Segment Open
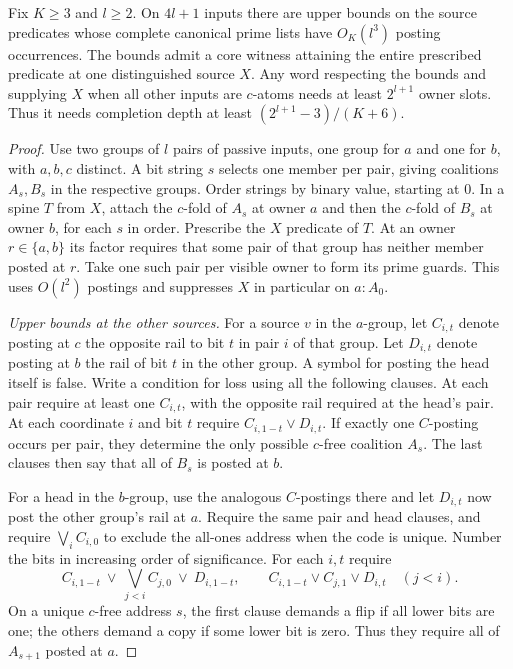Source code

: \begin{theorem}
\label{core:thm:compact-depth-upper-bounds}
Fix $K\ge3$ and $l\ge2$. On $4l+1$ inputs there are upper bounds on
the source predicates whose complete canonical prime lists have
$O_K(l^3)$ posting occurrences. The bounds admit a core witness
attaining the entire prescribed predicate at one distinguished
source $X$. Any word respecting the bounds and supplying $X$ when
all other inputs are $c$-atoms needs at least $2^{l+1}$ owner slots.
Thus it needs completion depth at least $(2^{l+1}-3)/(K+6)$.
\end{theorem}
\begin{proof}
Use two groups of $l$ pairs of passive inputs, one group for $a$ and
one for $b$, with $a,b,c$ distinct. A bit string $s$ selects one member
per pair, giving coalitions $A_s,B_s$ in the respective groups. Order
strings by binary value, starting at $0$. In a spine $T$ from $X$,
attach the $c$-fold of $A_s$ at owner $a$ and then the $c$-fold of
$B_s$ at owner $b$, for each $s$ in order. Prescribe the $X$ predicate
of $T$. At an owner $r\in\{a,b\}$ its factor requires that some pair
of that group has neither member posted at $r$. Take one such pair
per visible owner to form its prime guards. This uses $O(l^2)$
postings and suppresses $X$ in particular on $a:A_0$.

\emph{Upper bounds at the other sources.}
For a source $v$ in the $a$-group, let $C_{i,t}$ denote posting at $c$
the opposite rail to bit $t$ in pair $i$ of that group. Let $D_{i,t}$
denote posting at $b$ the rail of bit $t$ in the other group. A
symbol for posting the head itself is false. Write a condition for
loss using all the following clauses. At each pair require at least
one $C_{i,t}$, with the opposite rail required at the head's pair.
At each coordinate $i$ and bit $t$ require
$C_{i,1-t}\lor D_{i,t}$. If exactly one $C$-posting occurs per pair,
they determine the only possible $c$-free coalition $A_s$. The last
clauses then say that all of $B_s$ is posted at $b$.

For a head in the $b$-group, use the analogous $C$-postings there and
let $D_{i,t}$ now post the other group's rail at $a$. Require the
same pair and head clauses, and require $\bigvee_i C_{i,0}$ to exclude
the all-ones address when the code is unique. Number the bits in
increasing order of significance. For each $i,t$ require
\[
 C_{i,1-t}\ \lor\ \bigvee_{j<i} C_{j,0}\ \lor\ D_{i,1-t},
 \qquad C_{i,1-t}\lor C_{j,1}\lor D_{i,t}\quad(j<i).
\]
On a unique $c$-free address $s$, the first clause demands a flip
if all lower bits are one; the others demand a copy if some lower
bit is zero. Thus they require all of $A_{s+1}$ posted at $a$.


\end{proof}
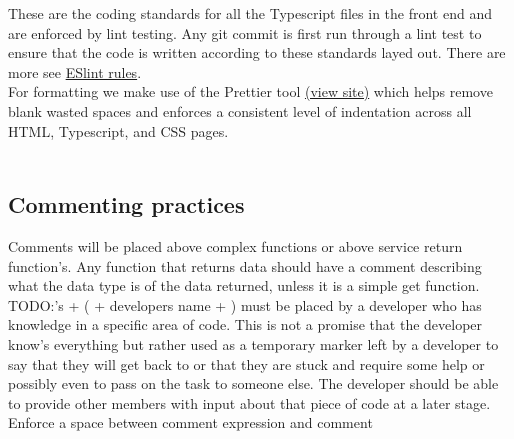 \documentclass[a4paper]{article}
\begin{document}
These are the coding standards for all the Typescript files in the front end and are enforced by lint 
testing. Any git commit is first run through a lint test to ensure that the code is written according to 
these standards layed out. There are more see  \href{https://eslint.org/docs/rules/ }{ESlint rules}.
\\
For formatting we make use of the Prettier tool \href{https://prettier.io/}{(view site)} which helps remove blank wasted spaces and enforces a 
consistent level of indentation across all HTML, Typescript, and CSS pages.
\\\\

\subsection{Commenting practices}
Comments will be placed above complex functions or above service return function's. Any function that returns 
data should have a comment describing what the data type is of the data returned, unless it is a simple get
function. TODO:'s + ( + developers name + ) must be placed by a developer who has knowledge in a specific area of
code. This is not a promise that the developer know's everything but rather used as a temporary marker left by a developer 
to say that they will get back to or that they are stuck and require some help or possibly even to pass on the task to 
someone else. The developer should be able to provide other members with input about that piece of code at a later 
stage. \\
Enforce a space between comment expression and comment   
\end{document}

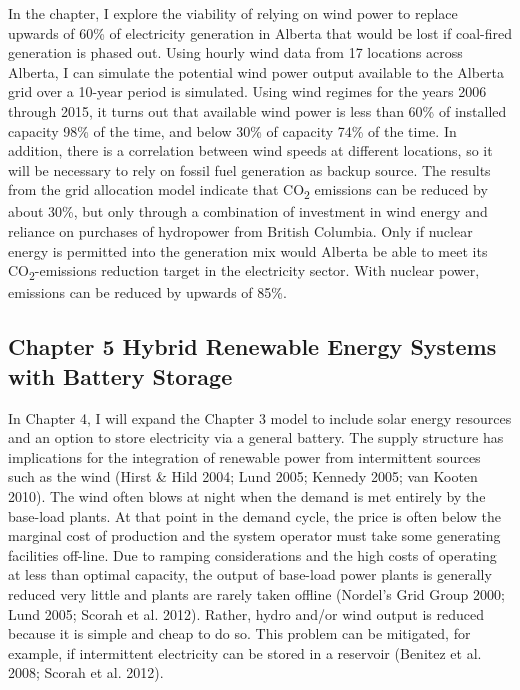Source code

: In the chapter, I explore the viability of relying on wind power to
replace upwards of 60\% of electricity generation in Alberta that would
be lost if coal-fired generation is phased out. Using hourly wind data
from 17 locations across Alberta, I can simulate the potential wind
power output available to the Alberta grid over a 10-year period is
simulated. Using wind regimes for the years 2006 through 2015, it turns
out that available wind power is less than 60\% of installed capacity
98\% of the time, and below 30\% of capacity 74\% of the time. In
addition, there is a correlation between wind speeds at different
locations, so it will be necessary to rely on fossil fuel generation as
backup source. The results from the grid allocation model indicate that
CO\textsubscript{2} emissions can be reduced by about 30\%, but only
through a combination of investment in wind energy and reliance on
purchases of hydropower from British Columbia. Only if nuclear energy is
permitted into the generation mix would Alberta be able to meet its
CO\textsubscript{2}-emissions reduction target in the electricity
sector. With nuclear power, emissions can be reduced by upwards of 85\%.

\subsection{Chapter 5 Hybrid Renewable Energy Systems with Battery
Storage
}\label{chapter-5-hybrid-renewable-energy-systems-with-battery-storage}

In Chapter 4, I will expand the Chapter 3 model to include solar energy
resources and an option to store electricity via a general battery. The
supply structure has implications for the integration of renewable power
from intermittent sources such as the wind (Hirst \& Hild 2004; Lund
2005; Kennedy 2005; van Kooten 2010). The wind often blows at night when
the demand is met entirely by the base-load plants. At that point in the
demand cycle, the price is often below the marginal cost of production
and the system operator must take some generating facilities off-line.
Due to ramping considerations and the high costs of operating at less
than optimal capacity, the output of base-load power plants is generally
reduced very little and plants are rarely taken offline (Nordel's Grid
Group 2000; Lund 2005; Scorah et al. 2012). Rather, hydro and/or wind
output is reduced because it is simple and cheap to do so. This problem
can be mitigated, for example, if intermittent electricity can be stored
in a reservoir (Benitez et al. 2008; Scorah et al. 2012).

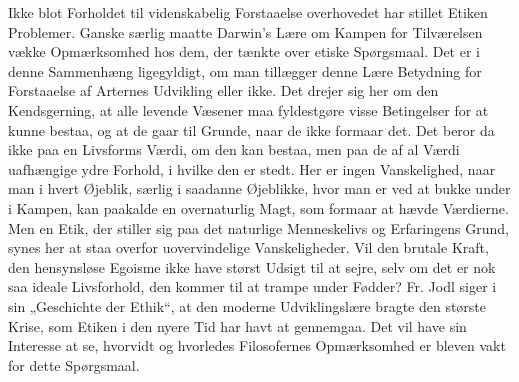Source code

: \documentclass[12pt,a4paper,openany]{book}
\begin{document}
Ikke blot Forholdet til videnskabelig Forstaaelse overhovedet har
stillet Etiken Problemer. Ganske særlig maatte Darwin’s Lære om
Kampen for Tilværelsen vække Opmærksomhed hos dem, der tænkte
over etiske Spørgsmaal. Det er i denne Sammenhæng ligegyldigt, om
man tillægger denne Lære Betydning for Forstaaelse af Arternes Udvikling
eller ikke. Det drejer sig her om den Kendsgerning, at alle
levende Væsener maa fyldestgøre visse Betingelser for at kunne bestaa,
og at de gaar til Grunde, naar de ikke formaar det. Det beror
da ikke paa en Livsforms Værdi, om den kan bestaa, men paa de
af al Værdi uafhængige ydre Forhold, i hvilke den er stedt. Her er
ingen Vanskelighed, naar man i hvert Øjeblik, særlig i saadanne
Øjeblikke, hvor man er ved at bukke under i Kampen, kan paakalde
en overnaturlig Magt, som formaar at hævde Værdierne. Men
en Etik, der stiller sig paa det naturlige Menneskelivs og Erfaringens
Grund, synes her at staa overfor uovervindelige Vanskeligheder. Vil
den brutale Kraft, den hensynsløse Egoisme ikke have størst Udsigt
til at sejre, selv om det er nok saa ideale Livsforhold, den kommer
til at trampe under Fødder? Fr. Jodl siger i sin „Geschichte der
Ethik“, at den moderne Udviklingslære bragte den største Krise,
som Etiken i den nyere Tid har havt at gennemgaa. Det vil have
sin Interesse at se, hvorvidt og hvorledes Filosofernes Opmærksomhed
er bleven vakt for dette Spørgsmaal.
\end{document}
Segment Closed
Segment Open
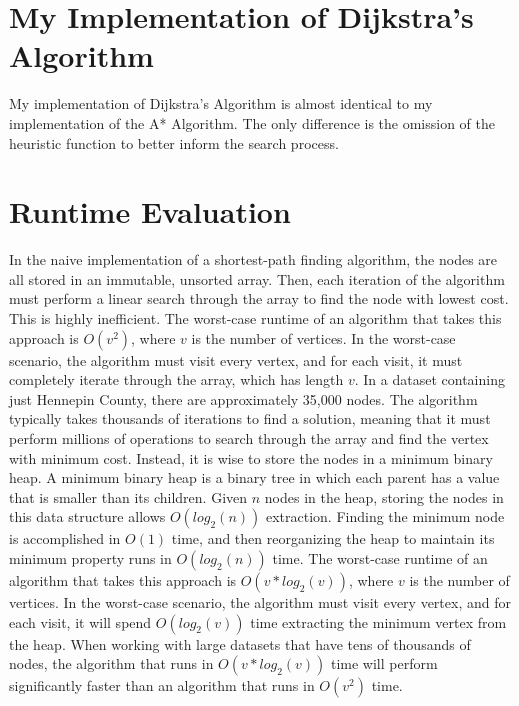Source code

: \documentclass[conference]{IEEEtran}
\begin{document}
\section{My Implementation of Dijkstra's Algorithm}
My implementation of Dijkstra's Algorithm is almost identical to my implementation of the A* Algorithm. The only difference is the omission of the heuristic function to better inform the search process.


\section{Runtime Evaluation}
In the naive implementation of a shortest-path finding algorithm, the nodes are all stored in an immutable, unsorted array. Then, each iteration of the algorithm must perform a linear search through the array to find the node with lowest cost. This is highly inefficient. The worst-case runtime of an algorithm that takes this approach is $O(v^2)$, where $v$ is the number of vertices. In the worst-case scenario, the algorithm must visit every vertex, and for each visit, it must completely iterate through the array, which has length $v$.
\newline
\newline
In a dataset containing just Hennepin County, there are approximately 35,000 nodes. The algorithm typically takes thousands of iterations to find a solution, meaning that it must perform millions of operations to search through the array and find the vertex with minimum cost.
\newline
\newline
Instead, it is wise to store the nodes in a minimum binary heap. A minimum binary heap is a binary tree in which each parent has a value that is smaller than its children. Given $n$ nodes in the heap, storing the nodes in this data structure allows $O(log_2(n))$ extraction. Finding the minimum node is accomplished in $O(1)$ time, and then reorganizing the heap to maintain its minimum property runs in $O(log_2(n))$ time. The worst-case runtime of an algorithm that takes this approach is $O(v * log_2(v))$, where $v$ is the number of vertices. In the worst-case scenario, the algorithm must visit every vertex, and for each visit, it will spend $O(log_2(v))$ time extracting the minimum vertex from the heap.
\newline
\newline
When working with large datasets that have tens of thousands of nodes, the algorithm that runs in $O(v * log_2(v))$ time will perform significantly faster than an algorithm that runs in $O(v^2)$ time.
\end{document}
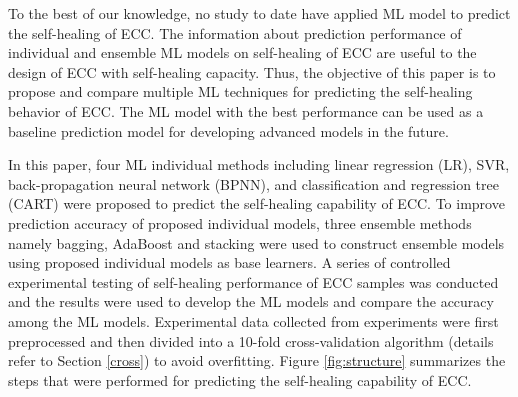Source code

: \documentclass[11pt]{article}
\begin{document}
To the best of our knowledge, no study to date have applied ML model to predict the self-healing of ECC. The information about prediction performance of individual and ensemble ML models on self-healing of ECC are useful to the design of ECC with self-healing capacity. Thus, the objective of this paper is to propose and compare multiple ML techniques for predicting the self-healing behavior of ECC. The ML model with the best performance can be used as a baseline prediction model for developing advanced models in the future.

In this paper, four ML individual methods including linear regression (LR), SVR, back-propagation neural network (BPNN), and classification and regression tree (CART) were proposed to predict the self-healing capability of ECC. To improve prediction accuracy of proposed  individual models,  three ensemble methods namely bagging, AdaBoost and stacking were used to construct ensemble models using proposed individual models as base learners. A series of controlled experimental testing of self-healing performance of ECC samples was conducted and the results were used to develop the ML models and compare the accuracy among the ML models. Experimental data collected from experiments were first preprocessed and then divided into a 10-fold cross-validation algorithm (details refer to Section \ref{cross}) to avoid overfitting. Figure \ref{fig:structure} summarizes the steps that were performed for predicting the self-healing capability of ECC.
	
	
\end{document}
Segment Closed
Segment Open
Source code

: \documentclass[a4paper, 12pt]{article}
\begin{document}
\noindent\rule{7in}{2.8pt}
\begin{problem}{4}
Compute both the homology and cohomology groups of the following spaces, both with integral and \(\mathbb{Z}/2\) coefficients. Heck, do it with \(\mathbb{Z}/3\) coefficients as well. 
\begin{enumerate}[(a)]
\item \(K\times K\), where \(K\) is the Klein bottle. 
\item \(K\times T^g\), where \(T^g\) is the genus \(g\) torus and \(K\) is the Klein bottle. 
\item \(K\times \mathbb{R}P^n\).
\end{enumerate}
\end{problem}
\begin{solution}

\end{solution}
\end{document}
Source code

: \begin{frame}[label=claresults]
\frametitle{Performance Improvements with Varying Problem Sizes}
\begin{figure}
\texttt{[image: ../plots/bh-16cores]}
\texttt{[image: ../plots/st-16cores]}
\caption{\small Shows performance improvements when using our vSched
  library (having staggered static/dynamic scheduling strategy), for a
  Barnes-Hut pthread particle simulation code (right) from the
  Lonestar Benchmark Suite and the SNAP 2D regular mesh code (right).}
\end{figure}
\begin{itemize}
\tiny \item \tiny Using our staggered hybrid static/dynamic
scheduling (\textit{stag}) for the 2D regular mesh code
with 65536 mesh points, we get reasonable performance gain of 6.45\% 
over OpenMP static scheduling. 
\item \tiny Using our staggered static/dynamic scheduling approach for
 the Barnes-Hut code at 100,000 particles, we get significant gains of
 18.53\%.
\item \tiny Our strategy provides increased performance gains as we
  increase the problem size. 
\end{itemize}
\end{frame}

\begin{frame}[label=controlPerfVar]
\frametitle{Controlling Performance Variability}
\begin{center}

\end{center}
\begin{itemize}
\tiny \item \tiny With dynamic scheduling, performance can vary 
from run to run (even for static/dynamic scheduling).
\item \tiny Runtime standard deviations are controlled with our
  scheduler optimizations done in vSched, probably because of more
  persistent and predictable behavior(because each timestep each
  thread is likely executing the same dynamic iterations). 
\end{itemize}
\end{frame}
Segment Closed
Task prompt:
In the records, locate each line holding the string "Lund" and copy it.

Answer box:
from intermittent sources such as the wind (Hirst \& Hild 2004; Lund
Group 2000; Lund 2005; Scorah et al. 2012). Rather, hydro and/or wind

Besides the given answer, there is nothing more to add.